AutoML Tools in 2024

Let's define the terminology. You can find a dozen formulations “AutoML is…» with varying degrees of detail. But they all boil down to the words “AutoML – automates and simplifies working with data.” And this is where the difficulties begin. The definition of AutoML is blurred. There are frameworks that work on “3 lines” of code, some from a GUI platform, and there are libraries for professionals and beginners.

People go to AutoML for several reasons: because of inexperience, because of laziness, because of lack of time, because of great intelligence. The author most likely belongs to the first three categories.

Perhaps the main thing you need to understand when introducing AutoML into your projects is that it is not a magic pill for all tasks. For each type of problem we can use a different tool. I rather like to look at the AutoML subset as a craftsman's room filled with screws, screwdrivers, hammers, drills, lathes, and sanders. Entering this room is easy, but choosing the right tool, getting the result and leaving the room without injury is not always possible.

What application problems can AutoML help with?

Preparing data for models
EDA
Feature Engineering
Selection of models and their parameters
Explainability of models
Blending, stacking
implementation*

— if for tabular data and classic ML problems solved through regression and classification, AutoML will definitely be good, then with time series, multimodal data and implementation of solutions there are questions.

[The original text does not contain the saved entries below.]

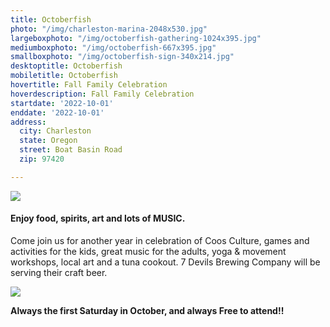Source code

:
 ```yaml
---
title: Octoberfish
photo: "/img/charleston-marina-2048x530.jpg"
largeboxphoto: "/img/octoberfish-gathering-1024x395.jpg"
mediumboxphoto: "/img/octoberfish-667x395.jpg"
smallboxphoto: "/img/octoberfish-sign-340x214.jpg"
desktoptitle: Octoberfish
mobiletitle: Octoberfish
hovertitle: Fall Family Celebration
hoverdescription: Fall Family Celebration
startdate: '2022-10-01'
enddate: '2022-10-01'
address:
  city: Charleston
  state: Oregon
  street: Boat Basin Road
  zip: 97420

---
```

![](/img/octoberfish-gathering-1024x395.jpg)

#### **Enjoy food, spirits, art and lots of MUSIC.**

Come join us for another year in celebration of Coos Culture, games and activities for the kids, great music for the adults, yoga & movement workshops, local art and a tuna cookout. 7 Devils Brewing Company will be serving their craft beer. 

![](/img/octoberfish-crafts-667x355.jpg)

**Always the first Saturday in October, and always Free to attend!!**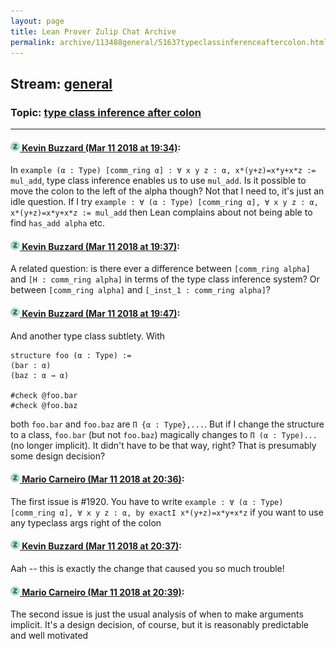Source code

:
 ```yaml
---
layout: page
title: Lean Prover Zulip Chat Archive 
permalink: archive/113488general/51637typeclassinferenceaftercolon.html
---
```


## Stream: [general](index.html)
### Topic: [type class inference after colon](51637typeclassinferenceaftercolon.html)

---

#### [![Click to go to Zulip](../../assets/img/zulip2.png) Kevin Buzzard (Mar 11 2018 at 19:34)](https://leanprover.zulipchat.com/#narrow/stream/113488-general/topic/type%20class%20inference%20after%20colon/near/123577754):
In `example (α : Type) [comm_ring α] : ∀ x y z : α, x*(y+z)=x*y+x*z := mul_add`, type class inference enables us to use `mul_add`. Is it possible to move the colon to the left of the alpha though? Not that  I need to, it's just an idle question. If I try `example : ∀ (α : Type) [comm_ring α], ∀ x y z : α, x*(y+z)=x*y+x*z := mul_add` then Lean complains about not being able to find `has_add alpha` etc.

#### [![Click to go to Zulip](../../assets/img/zulip2.png) Kevin Buzzard (Mar 11 2018 at 19:37)](https://leanprover.zulipchat.com/#narrow/stream/113488-general/topic/type%20class%20inference%20after%20colon/near/123577804):
A related question: is there ever a difference between `[comm_ring alpha]` and `[H : comm_ring alpha]` in terms of the type class inference system? Or between `[comm_ring alpha]` and `[_inst_1 : comm_ring alpha]`?

#### [![Click to go to Zulip](../../assets/img/zulip2.png) Kevin Buzzard (Mar 11 2018 at 19:47)](https://leanprover.zulipchat.com/#narrow/stream/113488-general/topic/type%20class%20inference%20after%20colon/near/123578051):
And another type class subtlety. With

```
structure foo (α : Type) :=
(bar : α)
(baz : α → α)

#check @foo.bar
#check @foo.baz 
```

both `foo.bar` and `foo.baz` are `Π {α : Type},...`. But if I change the structure to a class, `foo.bar` (but not `foo.baz`) magically changes to `Π (α : Type)...` (no longer implicit). It didn't have to be that way, right? That is presumably some design decision?

#### [![Click to go to Zulip](../../assets/img/zulip2.png) Mario Carneiro (Mar 11 2018 at 20:36)](https://leanprover.zulipchat.com/#narrow/stream/113488-general/topic/type%20class%20inference%20after%20colon/near/123579280):
The first issue is #1920. You have to write `example : ∀ (α : Type) [comm_ring α], ∀ x y z : α, by exactI x*(y+z)=x*y+x*z` if you want to use any typeclass args right of the colon

#### [![Click to go to Zulip](../../assets/img/zulip2.png) Kevin Buzzard (Mar 11 2018 at 20:37)](https://leanprover.zulipchat.com/#narrow/stream/113488-general/topic/type%20class%20inference%20after%20colon/near/123579286):
Aah -- this is exactly the change that caused you so much trouble!

#### [![Click to go to Zulip](../../assets/img/zulip2.png) Mario Carneiro (Mar 11 2018 at 20:39)](https://leanprover.zulipchat.com/#narrow/stream/113488-general/topic/type%20class%20inference%20after%20colon/near/123579327):
The second issue is just the usual analysis of when to make arguments implicit. It's a design decision, of course, but it is reasonably predictable and well motivated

Which AutoML should I try?

Below is a brief reference to the AutoML tools (current as of May 2024)

AutoGluon — “Fast and Accurate ML in 3 Lines of Code”. Library from the Amazon guys. In 2023-2024, AutoGluon is perhaps the most promising library that will squeeze everything out of data. However, I note that the 3 lines of code mentioned above are still about marketing. The API has more than one page of documentation. AG has three modules: Tabular, Multimodal, Time-series. AG's superpower is blending and stacking models.

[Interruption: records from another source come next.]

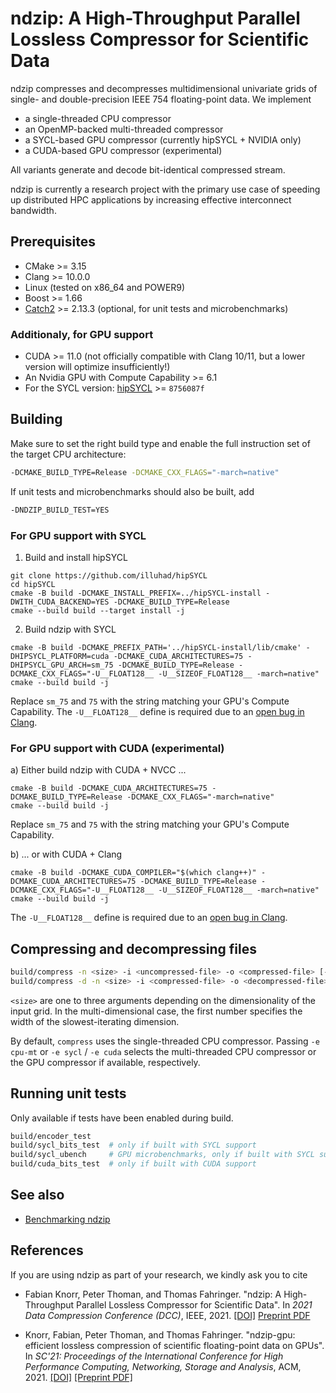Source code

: # ndzip: A High-Throughput Parallel Lossless Compressor for Scientific Data

ndzip compresses and decompresses multidimensional univariate grids of single- and double-precision IEEE 754
floating-point data. We implement

- a single-threaded CPU compressor
- an OpenMP-backed multi-threaded compressor
- a SYCL-based GPU compressor (currently hipSYCL + NVIDIA only)
- a CUDA-based GPU compressor (experimental)

All variants generate and decode bit-identical compressed stream.

ndzip is currently a research project with the primary use case of speeding up distributed HPC applications by
increasing effective interconnect bandwidth.

## Prerequisites

- CMake >= 3.15
- Clang >= 10.0.0
- Linux (tested on x86_64 and POWER9)
- Boost >= 1.66
- [Catch2](https://github.com/catchorg/Catch2) >= 2.13.3 (optional, for unit tests and microbenchmarks)

### Additionaly, for GPU support

- CUDA >= 11.0 (not officially compatible with Clang 10/11, but a lower version will optimize insufficiently!)
- An Nvidia GPU with Compute Capability >= 6.1
- For the SYCL version: [hipSYCL](https://github.com/illuhad/hipSYCL) >= `8756087f`

## Building

Make sure to set the right build type and enable the full instruction set of the target CPU architecture:

```sh
-DCMAKE_BUILD_TYPE=Release -DCMAKE_CXX_FLAGS="-march=native"
```

If unit tests and microbenchmarks should also be built, add

```sh
-DNDZIP_BUILD_TEST=YES
```

### For GPU support with SYCL

1. Build and install hipSYCL

```
git clone https://github.com/illuhad/hipSYCL
cd hipSYCL
cmake -B build -DCMAKE_INSTALL_PREFIX=../hipSYCL-install -DWITH_CUDA_BACKEND=YES -DCMAKE_BUILD_TYPE=Release
cmake --build build --target install -j
```

2. Build ndzip with SYCL

```
cmake -B build -DCMAKE_PREFIX_PATH='../hipSYCL-install/lib/cmake' -DHIPSYCL_PLATFORM=cuda -DCMAKE_CUDA_ARCHITECTURES=75 -DHIPSYCL_GPU_ARCH=sm_75 -DCMAKE_BUILD_TYPE=Release -DCMAKE_CXX_FLAGS="-U__FLOAT128__ -U__SIZEOF_FLOAT128__ -march=native"
cmake --build build -j
```

Replace `sm_75` and `75` with the string matching your GPU's Compute Capability. The `-U__FLOAT128__` define is required
due to an [open bug in Clang](https://bugs.llvm.org/show_bug.cgi?id=47559).

### For GPU support with CUDA (experimental)

a) Either build ndzip with CUDA + NVCC ...

```
cmake -B build -DCMAKE_CUDA_ARCHITECTURES=75 -DCMAKE_BUILD_TYPE=Release -DCMAKE_CXX_FLAGS="-march=native"
cmake --build build -j
```

Replace `sm_75` and `75` with the string matching your GPU's Compute Capability.

b) ... or with CUDA + Clang

```
cmake -B build -DCMAKE_CUDA_COMPILER="$(which clang++)" -DCMAKE_CUDA_ARCHITECTURES=75 -DCMAKE_BUILD_TYPE=Release -DCMAKE_CXX_FLAGS="-U__FLOAT128__ -U__SIZEOF_FLOAT128__ -march=native"
cmake --build build -j
```

The `-U__FLOAT128__` define is required due to an [open bug in Clang](https://bugs.llvm.org/show_bug.cgi?id=47559).

## Compressing and decompressing files

```sh
build/compress -n <size> -i <uncompressed-file> -o <compressed-file> [-t float|double]
build/compress -d -n <size> -i <compressed-file> -o <decompressed-file> [-t float|double]
```

`<size>` are one to three arguments depending on the dimensionality of the input grid. In the multi-dimensional case,
the first number specifies the width of the slowest-iterating dimension.

By default, `compress` uses the single-threaded CPU compressor. Passing `-e cpu-mt` or `-e sycl` / `-e cuda` selects the
multi-threaded CPU compressor or the GPU compressor if available, respectively.

## Running unit tests

Only available if tests have been enabled during build.

```sh
build/encoder_test
build/sycl_bits_test  # only if built with SYCL support
build/sycl_ubench     # GPU microbenchmarks, only if built with SYCL support
build/cuda_bits_test  # only if built with CUDA support
```

## See also

- [Benchmarking ndzip](docs/benchmarking.md)

## References

If you are using ndzip as part of your research, we kindly ask you to cite

- Fabian Knorr, Peter Thoman, and Thomas Fahringer. "ndzip: A High-Throughput Parallel Lossless Compressor for
  Scientific Data". In _2021 Data Compression Conference (DCC)_, IEEE,
  2021. [[DOI]](https://doi.org/10.1109/DCC50243.2021.00018) [Preprint PDF](https://dps.uibk.ac.at/~fabian/publications/2021-ndzip-a-high-throughput-parallel-lossless-compressor-for-scientific-data.pdf)

- Knorr, Fabian, Peter Thoman, and Thomas Fahringer. "ndzip-gpu: efficient lossless compression of scientific floating-point data on GPUs". In _SC'21: Proceedings of the International Conference for High Performance Computing, Networking, Storage and Analysis_, ACM, 2021. [[DOI]](https://doi.org/10.1145/3458817.3476224) [[Preprint PDF]](https://dps.uibk.ac.at/~fabian/publications/2021-ndzip-gpu-efficient-lossless-compression-of-scientific-floating-point-data-on-gpus.pdf)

H2O-3 – AutoML library from H2Oai. Made and maintained by a brilliant team of data scientists, whose names you can see in the top of almost any competition on Kaggle. The superpower of this library is the Java in which it is written, the GUI and Python interfaces.

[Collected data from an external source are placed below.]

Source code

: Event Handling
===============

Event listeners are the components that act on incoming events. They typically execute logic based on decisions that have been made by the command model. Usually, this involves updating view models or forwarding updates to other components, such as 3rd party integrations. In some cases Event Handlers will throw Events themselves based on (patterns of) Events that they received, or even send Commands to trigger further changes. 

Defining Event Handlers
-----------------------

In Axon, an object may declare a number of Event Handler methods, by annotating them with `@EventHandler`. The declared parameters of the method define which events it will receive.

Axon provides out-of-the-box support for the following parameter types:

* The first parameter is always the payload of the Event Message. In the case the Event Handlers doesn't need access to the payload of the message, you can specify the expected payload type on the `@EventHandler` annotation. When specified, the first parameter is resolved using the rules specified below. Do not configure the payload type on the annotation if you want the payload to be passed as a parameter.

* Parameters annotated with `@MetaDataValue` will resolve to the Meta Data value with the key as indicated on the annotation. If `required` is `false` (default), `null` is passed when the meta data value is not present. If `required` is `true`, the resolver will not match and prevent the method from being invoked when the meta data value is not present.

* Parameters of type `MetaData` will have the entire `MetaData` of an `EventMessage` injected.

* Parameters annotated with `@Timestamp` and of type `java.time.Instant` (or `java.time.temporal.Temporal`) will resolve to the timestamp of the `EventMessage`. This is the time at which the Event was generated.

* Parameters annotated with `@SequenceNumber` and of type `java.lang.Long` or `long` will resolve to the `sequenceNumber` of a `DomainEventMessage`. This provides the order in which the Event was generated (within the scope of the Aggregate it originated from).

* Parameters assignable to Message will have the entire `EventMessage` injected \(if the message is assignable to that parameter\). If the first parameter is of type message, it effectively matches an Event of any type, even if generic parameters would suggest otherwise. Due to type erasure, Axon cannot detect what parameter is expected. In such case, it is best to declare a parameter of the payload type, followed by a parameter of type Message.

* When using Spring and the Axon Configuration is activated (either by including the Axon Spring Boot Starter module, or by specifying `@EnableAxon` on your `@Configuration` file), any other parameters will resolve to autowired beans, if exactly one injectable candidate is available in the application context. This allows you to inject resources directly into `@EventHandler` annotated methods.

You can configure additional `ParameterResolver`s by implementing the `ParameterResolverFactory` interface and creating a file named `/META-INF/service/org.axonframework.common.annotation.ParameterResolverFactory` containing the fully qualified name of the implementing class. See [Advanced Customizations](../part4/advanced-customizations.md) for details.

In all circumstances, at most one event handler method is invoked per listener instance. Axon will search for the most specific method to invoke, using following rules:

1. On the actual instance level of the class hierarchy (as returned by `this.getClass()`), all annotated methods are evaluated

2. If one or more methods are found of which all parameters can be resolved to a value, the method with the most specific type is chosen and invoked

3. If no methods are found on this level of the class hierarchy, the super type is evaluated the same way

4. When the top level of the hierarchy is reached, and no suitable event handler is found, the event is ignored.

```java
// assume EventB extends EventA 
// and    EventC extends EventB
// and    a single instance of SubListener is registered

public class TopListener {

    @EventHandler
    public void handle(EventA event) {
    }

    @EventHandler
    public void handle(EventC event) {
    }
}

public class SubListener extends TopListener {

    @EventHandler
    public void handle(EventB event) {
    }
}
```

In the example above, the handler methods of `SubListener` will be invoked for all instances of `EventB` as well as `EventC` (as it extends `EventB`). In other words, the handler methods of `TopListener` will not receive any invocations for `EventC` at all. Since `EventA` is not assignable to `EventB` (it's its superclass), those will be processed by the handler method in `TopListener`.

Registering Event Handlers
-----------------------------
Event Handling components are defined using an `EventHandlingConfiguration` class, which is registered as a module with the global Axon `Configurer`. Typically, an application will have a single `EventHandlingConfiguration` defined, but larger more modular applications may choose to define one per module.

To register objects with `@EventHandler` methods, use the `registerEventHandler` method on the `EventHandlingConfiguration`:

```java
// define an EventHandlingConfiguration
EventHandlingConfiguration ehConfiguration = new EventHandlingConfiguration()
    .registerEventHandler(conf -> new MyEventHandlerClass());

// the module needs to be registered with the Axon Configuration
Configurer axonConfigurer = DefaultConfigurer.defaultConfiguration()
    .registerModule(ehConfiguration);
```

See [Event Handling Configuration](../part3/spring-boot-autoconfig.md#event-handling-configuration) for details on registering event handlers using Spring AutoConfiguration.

DriverlessAI is a commercial product and platform from H2O. If the organization has free impressive budgets for data science, then at DriverlessAI your data scientists will feel like children in a candy store. Just look at this interface…

However, if you have a budget for DriverlessAI, then why do you need a team of data scientists?

BlueCast is a framework created by one developer, caggler and enthusiast Thomas Meissner. BlueCast's superpower is EDA, model explainability, speed and product philosophy. Thomas created on Kaggle many notebooks with examples usage, and BlueCast has grown significantly over the year. Support the author star on GitHubthis is extremely important for him.

LightAutoML (LAMA) – a powerful open-source AutoML framework behind which stands one of the strongest teams in terms of DS expertise from Sber AI Lab. LAMA's superpower is blends and custom experiments. At the same time, LAMA is more of a scalpel for professionals. There hasn't been an update for a long time, I really hope we see it soon.

MLJAR – AutoML project created in 2016. Continues to be regularly updated and supported by its creators. The superpower of MLJAR is its stability and ease of configuration. In almost any test/comparison of AutoML frameworks, MLJAR will be close to the leaders.

PyCaret – Low-Code Machine Learning. A well-known Open Source project created by Moez Ali and enthusiasts. More than 8 thousand stars on GitHub. PyCaret's superpower is its modularity, low-code approach and documentation. If you're new to DS and want to give AutoML a try and understand what's going on under the hood, then start with PyCaret and their excellent site.

What did you not (but would like to) talk about in AutoML?

A few notable AutoMLs that I hope someone can tell you about in the comments:

What about AutoML benchmarks?

If you want to compare AutoML not subjectively, but based on the result, then perhaps this recent study is the ideal starting point:

AMLB: an AutoML Benchmark

https://jmlr.org/papers/volume25/22-0493/22-0493.pdf

https://automlbenchmark.streamlit.app/

You will see this picture on most tests:

Where to try AutoML in 2024?

May 1, 2024 2024 AutoML Gran Prix starts on Kaggle. This is a 5-month hackathon competition that lives a parallel life in playground competitions.

However, according to its philosophy, this competition is not about choosing the best AutoML framework, but about “you have 24 hours – do what you want” and with just such a wording you can fit into this competition.